L'Irlande a dévoilé mercredi un plan de rigueur draconien visant à diviser par dix un déficit public astronomique. Préalable à un vaste plan de sauvetage international, il est susceptible d'alimenter la colère d'une population qui a déjà subi trois budgets d'austérité.
Le gouvernement a annoncé pour 15 milliards d'euros de mesures de rigueur d'ici à 2014, ce qui représente près de 10% du Produit intérieur brut (PIB). Dix milliards proviennent d'économies budgétaires et 5 de hausses d'impôts.
Le plan, plus sévère que ce que prévoyait la presse, risque d'alimenter le mécontentement de la population, déjà furieuse de voir l'île s'abaisser à lancer un appel "humiliant" à l'aide internationale.
Les 4,3 millions d'Irlandais ont subi trois budgets d'austérité depuis le début de l'effondrement de l'ancien "tigre celtique", en 2008, avec 14,5 milliards d'euros de réductions budgétaires et de hausses de taxes à la clé.

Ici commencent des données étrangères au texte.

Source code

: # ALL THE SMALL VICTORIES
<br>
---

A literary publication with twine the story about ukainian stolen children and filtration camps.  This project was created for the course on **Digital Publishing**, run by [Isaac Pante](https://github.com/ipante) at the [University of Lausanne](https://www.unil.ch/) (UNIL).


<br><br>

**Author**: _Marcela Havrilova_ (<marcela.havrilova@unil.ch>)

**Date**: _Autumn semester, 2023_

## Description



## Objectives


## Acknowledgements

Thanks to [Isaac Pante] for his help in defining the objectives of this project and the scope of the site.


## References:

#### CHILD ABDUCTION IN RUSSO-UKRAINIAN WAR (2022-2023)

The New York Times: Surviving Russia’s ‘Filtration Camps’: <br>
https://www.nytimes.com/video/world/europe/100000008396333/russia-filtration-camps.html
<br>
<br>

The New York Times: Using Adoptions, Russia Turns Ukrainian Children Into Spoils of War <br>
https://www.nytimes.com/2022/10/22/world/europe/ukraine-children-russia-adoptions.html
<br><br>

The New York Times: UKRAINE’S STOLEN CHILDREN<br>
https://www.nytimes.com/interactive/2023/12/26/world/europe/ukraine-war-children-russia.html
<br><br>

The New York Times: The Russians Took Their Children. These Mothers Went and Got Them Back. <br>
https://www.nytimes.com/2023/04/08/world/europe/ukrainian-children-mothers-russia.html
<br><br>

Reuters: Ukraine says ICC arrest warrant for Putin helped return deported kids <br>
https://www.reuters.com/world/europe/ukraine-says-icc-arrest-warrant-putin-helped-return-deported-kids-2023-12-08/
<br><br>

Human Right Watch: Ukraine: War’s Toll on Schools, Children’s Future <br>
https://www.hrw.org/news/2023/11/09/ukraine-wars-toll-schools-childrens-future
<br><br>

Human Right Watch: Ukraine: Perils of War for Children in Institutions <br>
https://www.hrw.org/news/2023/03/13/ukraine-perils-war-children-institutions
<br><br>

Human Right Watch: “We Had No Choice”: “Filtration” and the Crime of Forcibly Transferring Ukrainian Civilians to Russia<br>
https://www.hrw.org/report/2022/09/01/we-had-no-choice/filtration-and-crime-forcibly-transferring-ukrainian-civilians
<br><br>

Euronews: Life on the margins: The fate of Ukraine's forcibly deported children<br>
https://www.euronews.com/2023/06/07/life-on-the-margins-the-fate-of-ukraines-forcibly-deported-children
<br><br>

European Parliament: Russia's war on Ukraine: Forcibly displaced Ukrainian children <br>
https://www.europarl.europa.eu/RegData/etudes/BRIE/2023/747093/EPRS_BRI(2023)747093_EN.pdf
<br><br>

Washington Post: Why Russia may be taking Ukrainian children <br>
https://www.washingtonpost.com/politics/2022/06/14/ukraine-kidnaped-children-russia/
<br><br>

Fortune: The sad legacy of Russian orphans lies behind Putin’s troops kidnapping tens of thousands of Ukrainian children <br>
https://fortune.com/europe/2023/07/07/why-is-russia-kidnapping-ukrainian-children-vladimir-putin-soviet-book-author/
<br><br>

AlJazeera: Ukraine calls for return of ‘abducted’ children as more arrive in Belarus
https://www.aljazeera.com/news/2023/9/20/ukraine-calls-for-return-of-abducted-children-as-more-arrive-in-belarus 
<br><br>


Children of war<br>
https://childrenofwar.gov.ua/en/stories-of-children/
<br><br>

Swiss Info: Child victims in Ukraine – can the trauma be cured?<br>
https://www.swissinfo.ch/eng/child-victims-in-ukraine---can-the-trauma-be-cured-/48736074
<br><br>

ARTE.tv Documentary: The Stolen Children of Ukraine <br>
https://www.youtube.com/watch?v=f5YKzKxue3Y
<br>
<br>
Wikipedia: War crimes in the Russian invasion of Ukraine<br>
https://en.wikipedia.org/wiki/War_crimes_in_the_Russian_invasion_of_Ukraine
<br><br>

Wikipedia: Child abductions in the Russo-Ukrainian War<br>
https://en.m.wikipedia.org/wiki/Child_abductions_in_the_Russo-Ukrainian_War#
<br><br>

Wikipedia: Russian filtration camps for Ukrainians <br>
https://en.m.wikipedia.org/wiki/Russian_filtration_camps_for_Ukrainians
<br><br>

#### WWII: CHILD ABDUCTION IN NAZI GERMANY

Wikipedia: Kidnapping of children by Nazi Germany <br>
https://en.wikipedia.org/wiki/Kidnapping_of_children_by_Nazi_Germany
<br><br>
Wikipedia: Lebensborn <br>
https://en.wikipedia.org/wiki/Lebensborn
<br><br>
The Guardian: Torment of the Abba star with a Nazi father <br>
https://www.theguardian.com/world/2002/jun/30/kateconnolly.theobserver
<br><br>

Le nouveau plan est "une feuille de route vers l'âge de pierre et une déclaration de guerre contre les bas salaires", a déclaré Jack O'Connor, président du Siptu, un des principaux syndicats de l'île, qui promet une manifestation "massive" samedi prochain.
Les syndicats comptent sur un mouvement du type de celui qui secoue le Portugal, paralysé mercredi par une grève générale contre des réductions de salaires et hausses d'impôts.
Le plan de rigueur a en revanche été salué par la Commission européenne comme une "base solide" pour la poursuite des négociations sur l'aide internationale.
Il avait été présenté comme un préalable incontournable à l'octroi de cette aide de l'Union européenne et du Fonds monétaire international (FMI), qui devrait tourner autour de 85 milliards d'euros.
Une nécessité qui ne convainc pas toujours la population. "On ne va pas se laisser intimider par le FMI", estimait ainsi Richard Boydbarris, venu manifester sous les fenêtres du bureau du gouvernement. "Taxez les riches, pas les pauvres", ont lancé une centaine de personnes.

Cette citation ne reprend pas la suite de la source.